Depending on the day, you can fall hard into either category
Don some unwashed hair and sweatpants and you will be catapulted firmly into Team Fugly™. But take your time, work the contour, wear a hot outfit and you’re instantly rocketed from a 5 or 6 to a 7 or 8. It’s like magic, really.
Because of this, you can sometimes feel like a catfish of yourself. Sometimes you see or take a picture of yourself and you literally want to print out copies to hand out to people on the street, and other times you look at a photo and want to die because you realise you’ve been lied to about being ugly your whole life. Like Oprah would say, “So what is the truth?”
You’ve never been called sexy, just cute or pretty
Beautiful? Sexy? Gorgeous? Hot? Bad? Fine?
You just don’t understand how some girls do that thing where they’re just sexy? Like with a sexy walk and a sexy attitude?? Can’t relate, can’t understand. Do they make classes for that?
You’re funny as fuck to compensate for it
You’re the entertainer of the group, the ringleader, the funny one.

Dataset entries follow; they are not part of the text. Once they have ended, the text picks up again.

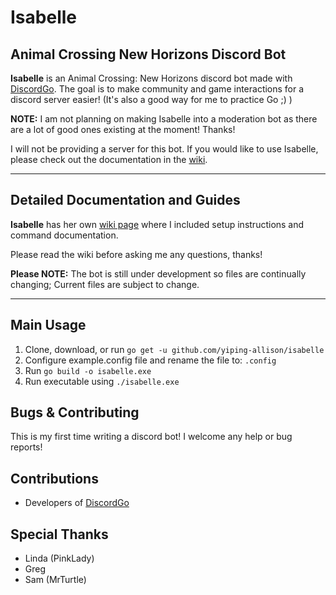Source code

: # Isabelle

## Animal Crossing New Horizons Discord Bot

**Isabelle** is an Animal Crossing: New Horizons discord bot made with [DiscordGo](https://github.com/bwmarrin/discordgo). The goal is to make community and game interactions for a discord server easier! (It's also a good way for me to practice Go ;) )

**NOTE:** I am not planning on making Isabelle into a moderation bot as there are a lot of good ones existing
at the moment! Thanks!

I will not be providing a server for this bot. If you would like to use Isabelle, please check out the documentation
in the [wiki](https://github.com/yiping-allison/isabelle/wiki).

---

## Detailed Documentation and Guides

**Isabelle** has her own [wiki page](https://github.com/yiping-allison/isabelle/wiki) where I included setup instructions and command documentation.

Please read the wiki before asking me any questions, thanks!

**Please NOTE:** The bot is still under development so files are continually changing; Current files are subject to change.

---

## Main Usage

1. Clone, download, or run `go get -u github.com/yiping-allison/isabelle`
2. Configure example.config file and rename the file to: `.config`
3. Run `go build -o isabelle.exe`
4. Run executable using `./isabelle.exe`

## Bugs & Contributing

This is my first time writing a discord bot! I welcome any help or bug reports!

## Contributions

* Developers of [DiscordGo](https://github.com/bwmarrin/discordgo)

## Special Thanks

* Linda (PinkLady)
* Greg
* Sam (MrTurtle)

And my God, you’ve gotta be. Remember what a struggle puberty was? It forced you to develop a sense of humor and an actual personality.
Then, once you kiiind of glo’d up, you had a B+ face and an A+ attitude which made you everyone’s friend. Actually, that means we’re winning. Whole package…sort of. It definitely means we can date up.
Same thing with sex, tbh
Hot girls just lay there. You know who doesn’t? Someone with something to prove. If your vag had a Yelp! page, it’d be all five-star reviews.
Every year, you get a liiiittle bit closer to the hot side
Onwards and upwards, honestly. Maybe it’s a tweak to your eyebrows, a new workout, a haircut, but every year you evolve a little on your road to a Charizard-style makeover. I’m sorry, that wasn’t funny.
But seriously, you’re always unlocking new levels of hottness you can achieve and maybe one day you’ll ascend to your true throne of hot.
You’ve become a selfie expert because you know how to work your angles
You might have 73 outtakes in your camera roll, but the one you choose to upload is perfect. When it’s time for the group photo, you immediately rush to your good side, pop a skinny arm, hit the head tilt, do the Taylor Swift neck (stick you chin out and down, trust me) and the results are always good because you’ve had so much practice.
It’s also why everyone always wants you to take their fake-candid photo — you just have an eye for concealing flaws and promoting the best features.
Honestly, maybe it’s better to be in the middle where we are. No where to go but up.